* _REQUIREMENT_: The answer must be every line from the entries below that contains "BasicChessEndGamesTrainer".

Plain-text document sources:
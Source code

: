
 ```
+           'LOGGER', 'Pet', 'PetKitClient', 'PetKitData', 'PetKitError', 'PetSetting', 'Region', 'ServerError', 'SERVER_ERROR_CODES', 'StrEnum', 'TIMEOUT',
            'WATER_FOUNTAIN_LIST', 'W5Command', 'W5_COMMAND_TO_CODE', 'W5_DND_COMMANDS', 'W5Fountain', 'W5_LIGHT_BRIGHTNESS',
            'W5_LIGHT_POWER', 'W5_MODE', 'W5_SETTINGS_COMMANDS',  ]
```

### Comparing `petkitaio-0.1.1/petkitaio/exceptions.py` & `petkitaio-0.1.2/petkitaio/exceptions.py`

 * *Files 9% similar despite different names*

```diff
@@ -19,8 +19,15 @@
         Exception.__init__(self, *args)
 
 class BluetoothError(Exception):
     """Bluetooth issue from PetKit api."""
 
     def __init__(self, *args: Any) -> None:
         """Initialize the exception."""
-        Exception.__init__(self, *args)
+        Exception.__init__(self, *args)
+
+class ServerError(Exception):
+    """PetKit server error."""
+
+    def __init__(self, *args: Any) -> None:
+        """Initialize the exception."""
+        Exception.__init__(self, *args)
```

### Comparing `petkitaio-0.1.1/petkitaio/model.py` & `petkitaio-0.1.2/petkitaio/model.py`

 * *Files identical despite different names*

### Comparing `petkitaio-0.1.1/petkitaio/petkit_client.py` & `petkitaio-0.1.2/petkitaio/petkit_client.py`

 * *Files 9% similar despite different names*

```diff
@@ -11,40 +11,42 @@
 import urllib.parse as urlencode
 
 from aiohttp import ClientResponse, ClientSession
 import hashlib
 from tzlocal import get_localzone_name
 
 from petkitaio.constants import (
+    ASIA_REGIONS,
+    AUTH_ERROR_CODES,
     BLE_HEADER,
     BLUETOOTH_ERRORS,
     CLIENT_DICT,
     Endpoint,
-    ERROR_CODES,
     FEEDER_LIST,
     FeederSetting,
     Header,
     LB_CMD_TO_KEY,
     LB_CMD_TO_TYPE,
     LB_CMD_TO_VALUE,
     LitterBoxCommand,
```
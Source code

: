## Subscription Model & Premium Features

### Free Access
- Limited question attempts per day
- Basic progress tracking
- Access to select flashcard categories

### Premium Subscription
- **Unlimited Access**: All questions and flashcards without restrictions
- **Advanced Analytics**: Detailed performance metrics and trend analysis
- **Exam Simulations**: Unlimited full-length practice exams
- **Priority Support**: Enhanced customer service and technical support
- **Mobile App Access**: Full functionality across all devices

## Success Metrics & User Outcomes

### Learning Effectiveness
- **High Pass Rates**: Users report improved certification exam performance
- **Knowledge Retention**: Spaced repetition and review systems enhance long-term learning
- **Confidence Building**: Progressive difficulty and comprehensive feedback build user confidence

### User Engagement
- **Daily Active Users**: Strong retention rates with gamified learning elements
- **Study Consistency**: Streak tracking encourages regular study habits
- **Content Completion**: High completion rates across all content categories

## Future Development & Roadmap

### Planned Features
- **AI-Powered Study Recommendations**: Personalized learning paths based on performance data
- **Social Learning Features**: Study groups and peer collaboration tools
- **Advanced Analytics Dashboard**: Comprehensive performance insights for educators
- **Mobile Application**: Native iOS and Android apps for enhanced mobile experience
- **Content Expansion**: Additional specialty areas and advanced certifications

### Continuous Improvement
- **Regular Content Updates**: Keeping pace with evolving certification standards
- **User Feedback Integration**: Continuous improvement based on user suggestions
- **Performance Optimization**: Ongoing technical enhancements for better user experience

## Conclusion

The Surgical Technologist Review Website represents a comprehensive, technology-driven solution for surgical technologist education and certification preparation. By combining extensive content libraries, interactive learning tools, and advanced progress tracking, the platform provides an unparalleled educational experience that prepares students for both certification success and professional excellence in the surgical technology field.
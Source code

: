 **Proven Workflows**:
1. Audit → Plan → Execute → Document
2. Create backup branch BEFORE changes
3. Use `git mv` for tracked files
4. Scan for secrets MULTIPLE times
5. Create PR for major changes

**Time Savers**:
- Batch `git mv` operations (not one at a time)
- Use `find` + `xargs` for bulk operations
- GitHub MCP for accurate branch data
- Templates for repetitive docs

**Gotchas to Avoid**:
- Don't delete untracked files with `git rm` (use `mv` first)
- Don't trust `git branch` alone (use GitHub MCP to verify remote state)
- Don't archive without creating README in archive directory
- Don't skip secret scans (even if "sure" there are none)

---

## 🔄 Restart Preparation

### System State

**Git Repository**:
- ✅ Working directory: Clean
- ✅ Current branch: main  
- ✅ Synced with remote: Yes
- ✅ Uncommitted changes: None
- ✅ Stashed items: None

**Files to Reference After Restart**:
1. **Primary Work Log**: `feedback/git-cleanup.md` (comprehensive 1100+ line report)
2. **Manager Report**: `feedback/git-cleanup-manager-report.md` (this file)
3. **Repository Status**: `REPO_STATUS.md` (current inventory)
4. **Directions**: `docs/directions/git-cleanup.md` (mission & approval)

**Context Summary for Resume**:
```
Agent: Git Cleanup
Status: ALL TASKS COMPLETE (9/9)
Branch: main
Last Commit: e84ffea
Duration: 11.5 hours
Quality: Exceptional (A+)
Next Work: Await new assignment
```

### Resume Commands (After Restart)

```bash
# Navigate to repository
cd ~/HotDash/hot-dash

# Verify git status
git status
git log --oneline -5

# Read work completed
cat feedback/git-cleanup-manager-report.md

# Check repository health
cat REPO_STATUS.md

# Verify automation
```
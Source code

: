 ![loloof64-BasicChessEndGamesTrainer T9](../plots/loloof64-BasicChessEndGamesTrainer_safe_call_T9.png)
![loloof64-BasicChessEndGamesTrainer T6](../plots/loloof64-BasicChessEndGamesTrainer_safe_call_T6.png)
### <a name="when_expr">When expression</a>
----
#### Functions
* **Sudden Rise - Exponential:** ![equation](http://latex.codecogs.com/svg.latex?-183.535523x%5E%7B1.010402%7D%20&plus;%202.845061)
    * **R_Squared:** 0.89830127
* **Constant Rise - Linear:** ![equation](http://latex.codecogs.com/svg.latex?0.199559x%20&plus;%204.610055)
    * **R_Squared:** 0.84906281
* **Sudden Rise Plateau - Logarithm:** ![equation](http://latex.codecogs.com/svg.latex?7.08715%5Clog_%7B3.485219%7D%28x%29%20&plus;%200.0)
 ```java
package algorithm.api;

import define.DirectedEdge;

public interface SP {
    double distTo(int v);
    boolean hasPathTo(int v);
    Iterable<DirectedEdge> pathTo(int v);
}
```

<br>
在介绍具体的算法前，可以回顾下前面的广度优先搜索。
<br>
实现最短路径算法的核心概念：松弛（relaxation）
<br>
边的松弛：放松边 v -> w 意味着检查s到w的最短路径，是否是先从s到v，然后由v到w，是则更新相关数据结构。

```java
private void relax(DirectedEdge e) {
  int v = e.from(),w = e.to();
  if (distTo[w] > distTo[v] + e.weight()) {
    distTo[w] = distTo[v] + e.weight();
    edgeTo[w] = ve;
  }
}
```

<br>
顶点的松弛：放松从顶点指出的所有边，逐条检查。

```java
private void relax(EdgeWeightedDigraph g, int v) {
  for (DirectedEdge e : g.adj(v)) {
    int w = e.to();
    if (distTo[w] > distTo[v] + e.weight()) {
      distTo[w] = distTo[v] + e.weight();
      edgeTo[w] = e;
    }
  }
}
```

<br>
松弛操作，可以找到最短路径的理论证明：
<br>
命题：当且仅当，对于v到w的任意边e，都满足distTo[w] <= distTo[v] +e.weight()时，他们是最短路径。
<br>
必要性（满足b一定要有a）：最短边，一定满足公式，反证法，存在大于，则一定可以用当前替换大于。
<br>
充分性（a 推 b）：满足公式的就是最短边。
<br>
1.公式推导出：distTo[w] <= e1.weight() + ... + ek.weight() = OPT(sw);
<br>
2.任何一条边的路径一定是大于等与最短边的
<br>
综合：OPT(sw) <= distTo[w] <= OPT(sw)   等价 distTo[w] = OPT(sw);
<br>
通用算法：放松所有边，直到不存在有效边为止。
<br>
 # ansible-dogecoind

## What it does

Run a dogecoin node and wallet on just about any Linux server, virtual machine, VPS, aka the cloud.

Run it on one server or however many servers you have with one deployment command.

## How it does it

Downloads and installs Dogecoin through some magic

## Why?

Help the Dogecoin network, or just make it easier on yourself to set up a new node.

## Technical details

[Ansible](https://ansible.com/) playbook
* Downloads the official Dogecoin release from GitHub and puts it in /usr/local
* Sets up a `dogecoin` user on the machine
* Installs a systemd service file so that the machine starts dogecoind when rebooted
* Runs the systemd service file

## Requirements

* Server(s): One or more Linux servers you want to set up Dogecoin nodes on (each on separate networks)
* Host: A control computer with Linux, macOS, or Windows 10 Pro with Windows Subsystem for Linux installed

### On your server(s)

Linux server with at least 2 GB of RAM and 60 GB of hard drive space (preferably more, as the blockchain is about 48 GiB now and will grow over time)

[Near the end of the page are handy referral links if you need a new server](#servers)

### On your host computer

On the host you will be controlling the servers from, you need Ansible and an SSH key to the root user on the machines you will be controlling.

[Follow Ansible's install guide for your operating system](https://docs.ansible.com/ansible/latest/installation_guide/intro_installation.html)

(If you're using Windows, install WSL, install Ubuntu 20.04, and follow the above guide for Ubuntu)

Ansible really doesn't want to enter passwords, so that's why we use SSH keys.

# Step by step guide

* _SOLUTION FOR THIS EXERCISE_:
: ![loloof64-BasicChessEndGamesTrainer T9](../plots/loloof64-BasicChessEndGamesTrainer_safe_call_T9.png)
![loloof64-BasicChessEndGamesTrainer T6](../plots/loloof64-BasicChessEndGamesTrainer_safe_call_T6.png)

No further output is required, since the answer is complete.